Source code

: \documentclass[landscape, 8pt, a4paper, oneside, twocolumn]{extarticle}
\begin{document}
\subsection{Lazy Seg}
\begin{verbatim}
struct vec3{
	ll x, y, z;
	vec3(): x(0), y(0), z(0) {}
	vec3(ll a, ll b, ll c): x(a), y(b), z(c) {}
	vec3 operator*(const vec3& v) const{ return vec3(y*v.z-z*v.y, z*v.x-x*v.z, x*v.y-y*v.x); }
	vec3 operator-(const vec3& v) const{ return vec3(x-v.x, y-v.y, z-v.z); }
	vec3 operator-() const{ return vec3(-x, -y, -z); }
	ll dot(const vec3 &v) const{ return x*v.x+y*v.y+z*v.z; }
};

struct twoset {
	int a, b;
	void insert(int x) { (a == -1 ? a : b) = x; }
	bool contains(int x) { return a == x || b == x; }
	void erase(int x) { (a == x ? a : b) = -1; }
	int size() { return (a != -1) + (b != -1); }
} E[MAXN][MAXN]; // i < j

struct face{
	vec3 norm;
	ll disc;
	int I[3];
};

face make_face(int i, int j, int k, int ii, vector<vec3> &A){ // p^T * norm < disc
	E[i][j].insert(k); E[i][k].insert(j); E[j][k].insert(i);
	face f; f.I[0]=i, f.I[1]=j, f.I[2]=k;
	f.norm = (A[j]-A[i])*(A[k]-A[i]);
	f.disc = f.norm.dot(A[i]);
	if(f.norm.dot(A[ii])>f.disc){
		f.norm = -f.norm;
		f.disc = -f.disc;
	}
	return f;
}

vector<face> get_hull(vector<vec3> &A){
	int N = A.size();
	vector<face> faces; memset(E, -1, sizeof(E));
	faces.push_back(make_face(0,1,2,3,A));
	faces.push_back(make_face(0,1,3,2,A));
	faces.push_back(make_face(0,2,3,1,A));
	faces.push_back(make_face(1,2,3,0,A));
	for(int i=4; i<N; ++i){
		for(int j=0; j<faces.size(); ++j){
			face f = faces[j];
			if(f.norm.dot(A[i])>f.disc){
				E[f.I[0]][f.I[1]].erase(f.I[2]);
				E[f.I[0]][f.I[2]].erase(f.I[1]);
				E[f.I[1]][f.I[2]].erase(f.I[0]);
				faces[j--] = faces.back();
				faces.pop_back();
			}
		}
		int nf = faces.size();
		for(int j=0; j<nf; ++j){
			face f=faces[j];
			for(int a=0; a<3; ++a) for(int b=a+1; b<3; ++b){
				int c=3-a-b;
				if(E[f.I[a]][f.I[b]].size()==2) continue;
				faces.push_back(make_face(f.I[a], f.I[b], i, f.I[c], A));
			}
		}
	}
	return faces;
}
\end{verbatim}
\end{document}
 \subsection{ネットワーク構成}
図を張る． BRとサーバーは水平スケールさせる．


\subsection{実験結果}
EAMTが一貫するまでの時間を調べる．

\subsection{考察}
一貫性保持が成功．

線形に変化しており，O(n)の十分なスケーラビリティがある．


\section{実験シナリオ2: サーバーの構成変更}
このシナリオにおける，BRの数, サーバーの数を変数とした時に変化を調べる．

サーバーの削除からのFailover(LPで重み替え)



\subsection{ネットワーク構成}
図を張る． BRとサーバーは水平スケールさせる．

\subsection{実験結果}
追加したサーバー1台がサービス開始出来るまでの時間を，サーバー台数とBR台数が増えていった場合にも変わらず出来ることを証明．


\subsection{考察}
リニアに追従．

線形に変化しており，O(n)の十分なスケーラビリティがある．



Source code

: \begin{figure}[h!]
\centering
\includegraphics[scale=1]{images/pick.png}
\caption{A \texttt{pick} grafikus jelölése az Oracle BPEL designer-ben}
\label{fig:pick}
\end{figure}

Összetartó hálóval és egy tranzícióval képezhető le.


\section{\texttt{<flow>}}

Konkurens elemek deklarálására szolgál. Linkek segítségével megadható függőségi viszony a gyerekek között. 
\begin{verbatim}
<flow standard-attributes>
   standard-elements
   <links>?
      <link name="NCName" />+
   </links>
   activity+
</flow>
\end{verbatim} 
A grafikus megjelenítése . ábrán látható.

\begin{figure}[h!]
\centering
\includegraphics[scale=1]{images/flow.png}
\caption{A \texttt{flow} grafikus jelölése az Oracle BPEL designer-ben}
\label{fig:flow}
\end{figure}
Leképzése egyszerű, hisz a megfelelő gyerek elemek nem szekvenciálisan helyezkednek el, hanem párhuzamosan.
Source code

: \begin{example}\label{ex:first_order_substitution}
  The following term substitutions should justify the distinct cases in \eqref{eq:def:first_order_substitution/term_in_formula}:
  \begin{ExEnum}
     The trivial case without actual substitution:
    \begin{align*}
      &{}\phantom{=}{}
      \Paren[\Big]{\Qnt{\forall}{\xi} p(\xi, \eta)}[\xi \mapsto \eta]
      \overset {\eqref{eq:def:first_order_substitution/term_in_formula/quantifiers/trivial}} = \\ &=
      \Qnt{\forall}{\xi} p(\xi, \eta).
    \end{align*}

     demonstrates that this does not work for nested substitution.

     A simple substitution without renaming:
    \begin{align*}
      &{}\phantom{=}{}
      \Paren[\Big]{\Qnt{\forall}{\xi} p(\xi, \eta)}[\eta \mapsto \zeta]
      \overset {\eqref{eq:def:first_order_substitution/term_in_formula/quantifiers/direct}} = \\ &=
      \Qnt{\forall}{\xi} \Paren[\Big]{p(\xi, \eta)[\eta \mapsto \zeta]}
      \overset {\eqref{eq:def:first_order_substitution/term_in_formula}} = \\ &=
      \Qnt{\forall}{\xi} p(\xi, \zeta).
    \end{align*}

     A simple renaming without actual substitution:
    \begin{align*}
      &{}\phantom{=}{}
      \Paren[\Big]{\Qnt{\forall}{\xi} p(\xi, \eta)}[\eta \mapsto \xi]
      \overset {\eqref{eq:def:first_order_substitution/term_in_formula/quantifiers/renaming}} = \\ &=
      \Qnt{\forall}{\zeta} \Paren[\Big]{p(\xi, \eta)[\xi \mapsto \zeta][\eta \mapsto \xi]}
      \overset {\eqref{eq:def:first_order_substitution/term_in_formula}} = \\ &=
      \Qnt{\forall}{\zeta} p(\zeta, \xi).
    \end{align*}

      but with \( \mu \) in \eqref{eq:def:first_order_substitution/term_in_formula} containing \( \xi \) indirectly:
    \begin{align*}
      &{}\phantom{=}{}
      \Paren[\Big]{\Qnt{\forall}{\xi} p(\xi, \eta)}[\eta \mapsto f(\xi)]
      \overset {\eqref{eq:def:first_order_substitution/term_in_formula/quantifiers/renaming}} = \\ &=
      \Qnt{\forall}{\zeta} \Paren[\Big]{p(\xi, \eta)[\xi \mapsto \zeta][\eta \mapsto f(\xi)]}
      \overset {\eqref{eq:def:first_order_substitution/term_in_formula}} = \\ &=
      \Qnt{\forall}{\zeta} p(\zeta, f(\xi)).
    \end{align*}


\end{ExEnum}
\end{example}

### ACTION ITEM
Line by line, retype the entire listing exactly.

### TASK RESULT
Source code

: \documentclass[landscape, 8pt, a4paper, oneside, twocolumn]{extarticle}
\begin{document}
\subsection{Lazy Seg}
\begin{verbatim}
struct vec3{
	ll x, y, z;
	vec3(): x(0), y(0), z(0) {}
	vec3(ll a, ll b, ll c): x(a), y(b), z(c) {}
	vec3 operator*(const vec3& v) const{ return vec3(y*v.z-z*v.y, z*v.x-x*v.z, x*v.y-y*v.x); }
	vec3 operator-(const vec3& v) const{ return vec3(x-v.x, y-v.y, z-v.z); }
	vec3 operator-() const{ return vec3(-x, -y, -z); }
	ll dot(const vec3 &v) const{ return x*v.x+y*v.y+z*v.z; }
};

struct twoset {
	int a, b;
	void insert(int x) { (a == -1 ? a : b) = x; }
	bool contains(int x) { return a == x || b == x; }
	void erase(int x) { (a == x ? a : b) = -1; }
	int size() { return (a != -1) + (b != -1); }
} E[MAXN][MAXN]; // i < j

struct face{
	vec3 norm;
	ll disc;
	int I[3];
};

face make_face(int i, int j, int k, int ii, vector<vec3> &A){ // p^T * norm < disc
	E[i][j].insert(k); E[i][k].insert(j); E[j][k].insert(i);
	face f; f.I[0]=i, f.I[1]=j, f.I[2]=k;
	f.norm = (A[j]-A[i])*(A[k]-A[i]);
	f.disc = f.norm.dot(A[i]);
	if(f.norm.dot(A[ii])>f.disc){
		f.norm = -f.norm;
		f.disc = -f.disc;
	}
	return f;
}

vector<face> get_hull(vector<vec3> &A){
	int N = A.size();
	vector<face> faces; memset(E, -1, sizeof(E));
	faces.push_back(make_face(0,1,2,3,A));
	faces.push_back(make_face(0,1,3,2,A));
	faces.push_back(make_face(0,2,3,1,A));
	faces.push_back(make_face(1,2,3,0,A));
	for(int i=4; i<N; ++i){
		for(int j=0; j<faces.size(); ++j){
			face f = faces[j];
			if(f.norm.dot(A[i])>f.disc){
				E[f.I[0]][f.I[1]].erase(f.I[2]);
				E[f.I[0]][f.I[2]].erase(f.I[1]);
				E[f.I[1]][f.I[2]].erase(f.I[0]);
				faces[j--] = faces.back();
				faces.pop_back();
			}
		}
		int nf = faces.size();
		for(int j=0; j<nf; ++j){
			face f=faces[j];
			for(int a=0; a<3; ++a) for(int b=a+1; b<3; ++b){
				int c=3-a-b;
				if(E[f.I[a]][f.I[b]].size()==2) continue;
				faces.push_back(make_face(f.I[a], f.I[b], i, f.I[c], A));
			}
		}
	}
	return faces;
}
\end{verbatim}
\end{document}
 \subsection{ネットワーク構成}
図を張る． BRとサーバーは水平スケールさせる．


\subsection{実験結果}
EAMTが一貫するまでの時間を調べる．

\subsection{考察}
一貫性保持が成功．

線形に変化しており，O(n)の十分なスケーラビリティがある．


\section{実験シナリオ2: サーバーの構成変更}
このシナリオにおける，BRの数, サーバーの数を変数とした時に変化を調べる．

サーバーの削除からのFailover(LPで重み替え)



\subsection{ネットワーク構成}
図を張る． BRとサーバーは水平スケールさせる．

\subsection{実験結果}
追加したサーバー1台がサービス開始出来るまでの時間を，サーバー台数とBR台数が増えていった場合にも変わらず出来ることを証明．


\subsection{考察}
リニアに追従．

線形に変化しており，O(n)の十分なスケーラビリティがある．



Source code

: \begin{figure}[h!]
\centering
\includegraphics[scale=1]{images/pick.png}
\caption{A \texttt{pick} grafikus jelölése az Oracle BPEL designer-ben}
\label{fig:pick}
\end{figure}

Összetartó hálóval és egy tranzícióval képezhető le.


\section{\texttt{<flow>}}

Konkurens elemek deklarálására szolgál. Linkek segítségével megadható függőségi viszony a gyerekek között. 
\begin{verbatim}
<flow standard-attributes>
   standard-elements
   <links>?
      <link name="NCName" />+
   </links>
   activity+
</flow>
\end{verbatim} 
A grafikus megjelenítése . ábrán látható.

\begin{figure}[h!]
\centering
\includegraphics[scale=1]{images/flow.png}
\caption{A \texttt{flow} grafikus jelölése az Oracle BPEL designer-ben}
\label{fig:flow}
\end{figure}
Leképzése egyszerű, hisz a megfelelő gyerek elemek nem szekvenciálisan helyezkednek el, hanem párhuzamosan.
Source code

: \begin{example}\label{ex:first_order_substitution}
  The following term substitutions should justify the distinct cases in \eqref{eq:def:first_order_substitution/term_in_formula}:
  \begin{ExEnum}
     The trivial case without actual substitution:
    \begin{align*}
      &{}\phantom{=}{}
      \Paren[\Big]{\Qnt{\forall}{\xi} p(\xi, \eta)}[\xi \mapsto \eta]
      \overset {\eqref{eq:def:first_order_substitution/term_in_formula/quantifiers/trivial}} = \\ &=
      \Qnt{\forall}{\xi} p(\xi, \eta).
    \end{align*}

     demonstrates that this does not work for nested substitution.

     A simple substitution without renaming:
    \begin{align*}
      &{}\phantom{=}{}
      \Paren[\Big]{\Qnt{\forall}{\xi} p(\xi, \eta)}[\eta \mapsto \zeta]
      \overset {\eqref{eq:def:first_order_substitution/term_in_formula/quantifiers/direct}} = \\ &=
      \Qnt{\forall}{\xi} \Paren[\Big]{p(\xi, \eta)[\eta \mapsto \zeta]}
      \overset {\eqref{eq:def:first_order_substitution/term_in_formula}} = \\ &=
      \Qnt{\forall}{\xi} p(\xi, \zeta).
    \end{align*}

     A simple renaming without actual substitution:
    \begin{align*}
      &{}\phantom{=}{}
      \Paren[\Big]{\Qnt{\forall}{\xi} p(\xi, \eta)}[\eta \mapsto \xi]
      \overset {\eqref{eq:def:first_order_substitution/term_in_formula/quantifiers/renaming}} = \\ &=
      \Qnt{\forall}{\zeta} \Paren[\Big]{p(\xi, \eta)[\xi \mapsto \zeta][\eta \mapsto \xi]}
      \overset {\eqref{eq:def:first_order_substitution/term_in_formula}} = \\ &=
      \Qnt{\forall}{\zeta} p(\zeta, \xi).
    \end{align*}

      but with \( \mu \) in \eqref{eq:def:first_order_substitution/term_in_formula} containing \( \xi \) indirectly:
    \begin{align*}
      &{}\phantom{=}{}
      \Paren[\Big]{\Qnt{\forall}{\xi} p(\xi, \eta)}[\eta \mapsto f(\xi)]
      \overset {\eqref{eq:def:first_order_substitution/term_in_formula/quantifiers/renaming}} = \\ &=
      \Qnt{\forall}{\zeta} \Paren[\Big]{p(\xi, \eta)[\xi \mapsto \zeta][\eta \mapsto f(\xi)]}
      \overset {\eqref{eq:def:first_order_substitution/term_in_formula}} = \\ &=
      \Qnt{\forall}{\zeta} p(\zeta, f(\xi)).
    \end{align*}


\end{ExEnum}
\end{example}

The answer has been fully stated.